Leave every picture out and give back the lines below from the first through the line that holds "11.然而，世尊猜出种德婆罗", exactly as written.

== WORKING DATA ==

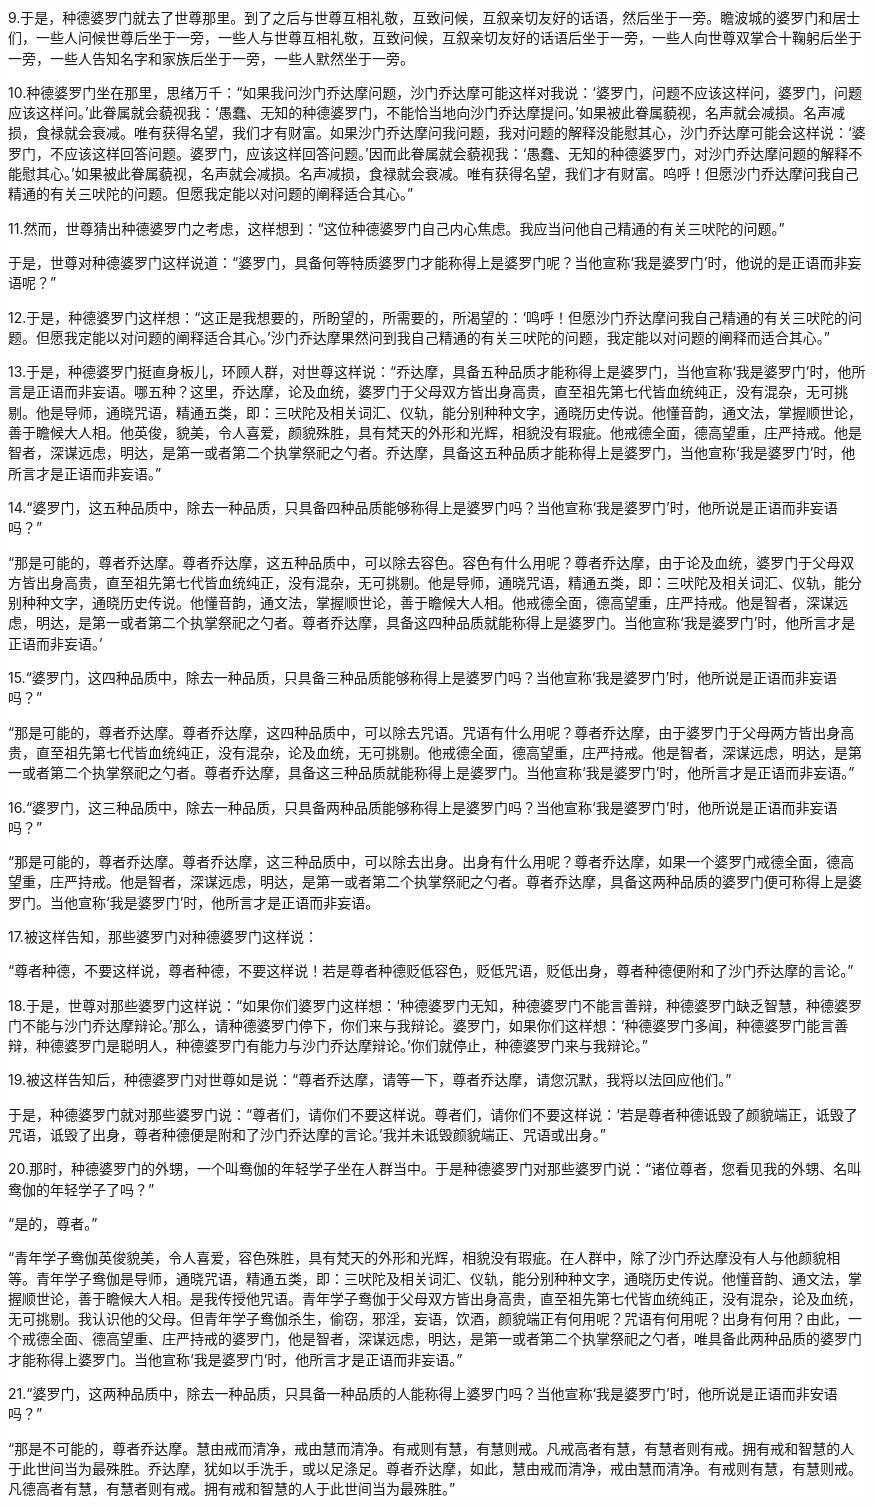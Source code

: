 9.于是，种德婆罗门就去了世尊那里。到了之后与世尊互相礼敬，互致问候，互叙亲切友好的话语，然后坐于一旁。瞻波城的婆罗门和居士们，一些人问候世尊后坐于一旁，一些人与世尊互相礼敬，互致问候，互叙亲切友好的话语后坐于一旁，一些人向世尊双掌合十鞠躬后坐于一旁，一些人告知名字和家族后坐于一旁，一些人默然坐于一旁。

10.种德婆罗门坐在那里，思绪万千：“如果我问沙门乔达摩问题，沙门乔达摩可能这样对我说：‘婆罗门，问题不应该这样问，婆罗门，问题应该这样问。’此眷属就会藐视我：‘愚蠢、无知的种德婆罗门，不能恰当地向沙门乔达摩提问。’如果被此眷属藐视，名声就会减损。名声减损，食禄就会衰减。唯有获得名望，我们才有财富。如果沙门乔达摩问我问题，我对问题的解释没能慰其心，沙门乔达摩可能会这样说：‘婆罗门，不应该这样回答问题。婆罗门，应该这样回答问题。’因而此眷属就会藐视我：‘愚蠢、无知的种德婆罗门，对沙门乔达摩问题的解释不能慰其心。’如果被此眷属藐视，名声就会减损。名声减损，食禄就会衰减。唯有获得名望，我们才有财富。呜呼！但愿沙门乔达摩问我自己精通的有关三吠陀的问题。但愿我定能以对问题的阐释适合其心。”

11.然而，世尊猜出种德婆罗门之考虑，这样想到：“这位种德婆罗门自己内心焦虑。我应当问他自己精通的有关三吠陀的问题。”

于是，世尊对种德婆罗门这样说道：“婆罗门，具备何等特质婆罗门才能称得上是婆罗门呢？当他宣称‘我是婆罗门’时，他说的是正语而非妄语呢？”

12.于是，种德婆罗门这样想：“这正是我想要的，所盼望的，所需要的，所渴望的：‘鸣呼！但愿沙门乔达摩问我自己精通的有关三吠陀的问题。但愿我定能以对问题的阐释适合其心。’沙门乔达摩果然问到我自己精通的有关三吠陀的问题，我定能以对问题的阐释而适合其心。”

13.于是，种德婆罗门挺直身板儿，环顾人群，对世尊这样说：“乔达摩，具备五种品质才能称得上是婆罗门，当他宣称‘我是婆罗门’时，他所言是正语而非妄语。哪五种？这里，乔达摩，论及血统，婆罗门于父母双方皆出身高贵，直至祖先第七代皆血统纯正，没有混杂，无可挑剔。他是导师，通晓咒语，精通五类，即：三吠陀及相关词汇、仪轨，能分别种种文字，通晓历史传说。他懂音韵，通文法，掌握顺世论，善于瞻候大人相。他英俊，貌美，令人喜爱，颜貌殊胜，具有梵天的外形和光辉，相貌没有瑕疵。他戒德全面，德高望重，庄严持戒。他是智者，深谋远虑，明达，是第一或者第二个执掌祭祀之勺者。乔达摩，具备这五种品质才能称得上是婆罗门，当他宣称‘我是婆罗门’时，他所言才是正语而非妄语。”

14.“婆罗门，这五种品质中，除去一种品质，只具备四种品质能够称得上是婆罗门吗？当他宣称‘我是婆罗门’时，他所说是正语而非妄语吗？”

“那是可能的，尊者乔达摩。尊者乔达摩，这五种品质中，可以除去容色。容色有什么用呢？尊者乔达摩，由于论及血统，婆罗门于父母双方皆出身高贵，直至祖先第七代皆血统纯正，没有混杂，无可挑剔。他是导师，通晓咒语，精通五类，即：三吠陀及相关词汇、仪轨，能分别种种文字，通晓历史传说。他懂音韵，通文法，掌握顺世论，善于瞻候大人相。他戒德全面，德高望重，庄严持戒。他是智者，深谋远虑，明达，是第一或者第二个执掌祭祀之勺者。尊者乔达摩，具备这四种品质就能称得上是婆罗门。当他宣称‘我是婆罗门’时，他所言才是正语而非妄语。’

15.“婆罗门，这四种品质中，除去一种品质，只具备三种品质能够称得上是婆罗门吗？当他宣称‘我是婆罗门’时，他所说是正语而非妄语吗？”

“那是可能的，尊者乔达摩。尊者乔达摩，这四种品质中，可以除去咒语。咒语有什么用呢？尊者乔达摩，由于婆罗门于父母两方皆出身高贵，直至祖先第七代皆血统纯正，没有混杂，论及血统，无可挑剔。他戒德全面，德高望重，庄严持戒。他是智者，深谋远虑，明达，是第一或者第二个执掌祭祀之勺者。尊者乔达摩，具备这三种品质就能称得上是婆罗门。当他宣称‘我是婆罗门’时，他所言才是正语而非妄语。”

16.“婆罗门，这三种品质中，除去一种品质，只具备两种品质能够称得上是婆罗门吗？当他宣称‘我是婆罗门’时，他所说是正语而非妄语吗？”

“那是可能的，尊者乔达摩。尊者乔达摩，这三种品质中，可以除去出身。出身有什么用呢？尊者乔达摩，如果一个婆罗门戒德全面，德高望重，庄严持戒。他是智者，深谋远虑，明达，是第一或者第二个执掌祭祀之勺者。尊者乔达摩，具备这两种品质的婆罗门便可称得上是婆罗门。当他宣称‘我是婆罗门’时，他所言才是正语而非妄语。

17.被这样告知，那些婆罗门对种德婆罗门这样说：

“尊者种德，不要这样说，尊者种德，不要这样说！若是尊者种德贬低容色，贬低咒语，贬低出身，尊者种德便附和了沙门乔达摩的言论。”

18.于是，世尊对那些婆罗门这样说：“如果你们婆罗门这样想：‘种德婆罗门无知，种德婆罗门不能言善辩，种德婆罗门缺乏智慧，种德婆罗门不能与沙门乔达摩辩论。’那么，请种德婆罗门停下，你们来与我辩论。婆罗门，如果你们这样想：‘种德婆罗门多闻，种德婆罗门能言善辩，种德婆罗门是聪明人，种德婆罗门有能力与沙门乔达摩辩论。’你们就停止，种德婆罗门来与我辩论。”

19.被这样告知后，种德婆罗门对世尊如是说：“尊者乔达摩，请等一下，尊者乔达摩，请您沉默，我将以法回应他们。”

于是，种德婆罗门就对那些婆罗门说：“尊者们，请你们不要这样说。尊者们，请你们不要这样说：‘若是尊者种德诋毁了颜貌端正，诋毁了咒语，诋毁了出身，尊者种德便是附和了沙门乔达摩的言论。’我并未诋毁颜貌端正、咒语或出身。”

20.那时，种德婆罗门的外甥，一个叫鸯伽的年轻学子坐在人群当中。于是种德婆罗门对那些婆罗门说：“诸位尊者，您看见我的外甥、名叫鸯伽的年轻学子了吗？”

“是的，尊者。”

“青年学子鸯伽英俊貌美，令人喜爱，容色殊胜，具有梵天的外形和光辉，相貌没有瑕疵。在人群中，除了沙门乔达摩没有人与他颜貌相等。青年学子鸯伽是导师，通晓咒语，精通五类，即：三吠陀及相关词汇、仪轨，能分别种种文字，通晓历史传说。他懂音韵、通文法，掌握顺世论，善于瞻候大人相。是我传授他咒语。青年学子鸯伽于父母双方皆出身高贵，直至祖先第七代皆血统纯正，没有混杂，论及血统，无可挑剔。我认识他的父母。但青年学子鸯伽杀生，偷窃，邪淫，妄语，饮酒，颜貌端正有何用呢？咒语有何用呢？出身有何用？由此，一个戒德全面、德高望重、庄严持戒的婆罗门，他是智者，深谋远虑，明达，是第一或者第二个执掌祭祀之勺者，唯具备此两种品质的婆罗门才能称得上婆罗门。当他宣称‘我是婆罗门’时，他所言才是正语而非妄语。”

21.“婆罗门，这两种品质中，除去一种品质，只具备一种品质的人能称得上婆罗门吗？当他宣称‘我是婆罗门’时，他所说是正语而非安语吗？”

“那是不可能的，尊者乔达摩。慧由戒而清净，戒由慧而清净。有戒则有慧，有慧则戒。凡戒高者有慧，有慧者则有戒。拥有戒和智慧的人于此世间当为最殊胜。乔达摩，犹如以手洗手，或以足涤足。尊者乔达摩，如此，慧由戒而清净，戒由慧而清净。有戒则有慧，有慧则戒。凡德高者有慧，有慧者则有戒。拥有戒和智慧的人于此世间当为最殊胜。”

===

**SOLUTION FOR THIS TASK**
Source code

: 9.于是，种德婆罗门就去了世尊那里。到了之后与世尊互相礼敬，互致问候，互叙亲切友好的话语，然后坐于一旁。瞻波城的婆罗门和居士们，一些人问候世尊后坐于一旁，一些人与世尊互相礼敬，互致问候，互叙亲切友好的话语后坐于一旁，一些人向世尊双掌合十鞠躬后坐于一旁，一些人告知名字和家族后坐于一旁，一些人默然坐于一旁。

10.种德婆罗门坐在那里，思绪万千：“如果我问沙门乔达摩问题，沙门乔达摩可能这样对我说：‘婆罗门，问题不应该这样问，婆罗门，问题应该这样问。’此眷属就会藐视我：‘愚蠢、无知的种德婆罗门，不能恰当地向沙门乔达摩提问。’如果被此眷属藐视，名声就会减损。名声减损，食禄就会衰减。唯有获得名望，我们才有财富。如果沙门乔达摩问我问题，我对问题的解释没能慰其心，沙门乔达摩可能会这样说：‘婆罗门，不应该这样回答问题。婆罗门，应该这样回答问题。’因而此眷属就会藐视我：‘愚蠢、无知的种德婆罗门，对沙门乔达摩问题的解释不能慰其心。’如果被此眷属藐视，名声就会减损。名声减损，食禄就会衰减。唯有获得名望，我们才有财富。呜呼！但愿沙门乔达摩问我自己精通的有关三吠陀的问题。但愿我定能以对问题的阐释适合其心。”

11.然而，世尊猜出种德婆罗门之考虑，这样想到：“这位种德婆罗门自己内心焦虑。我应当问他自己精通的有关三吠陀的问题。”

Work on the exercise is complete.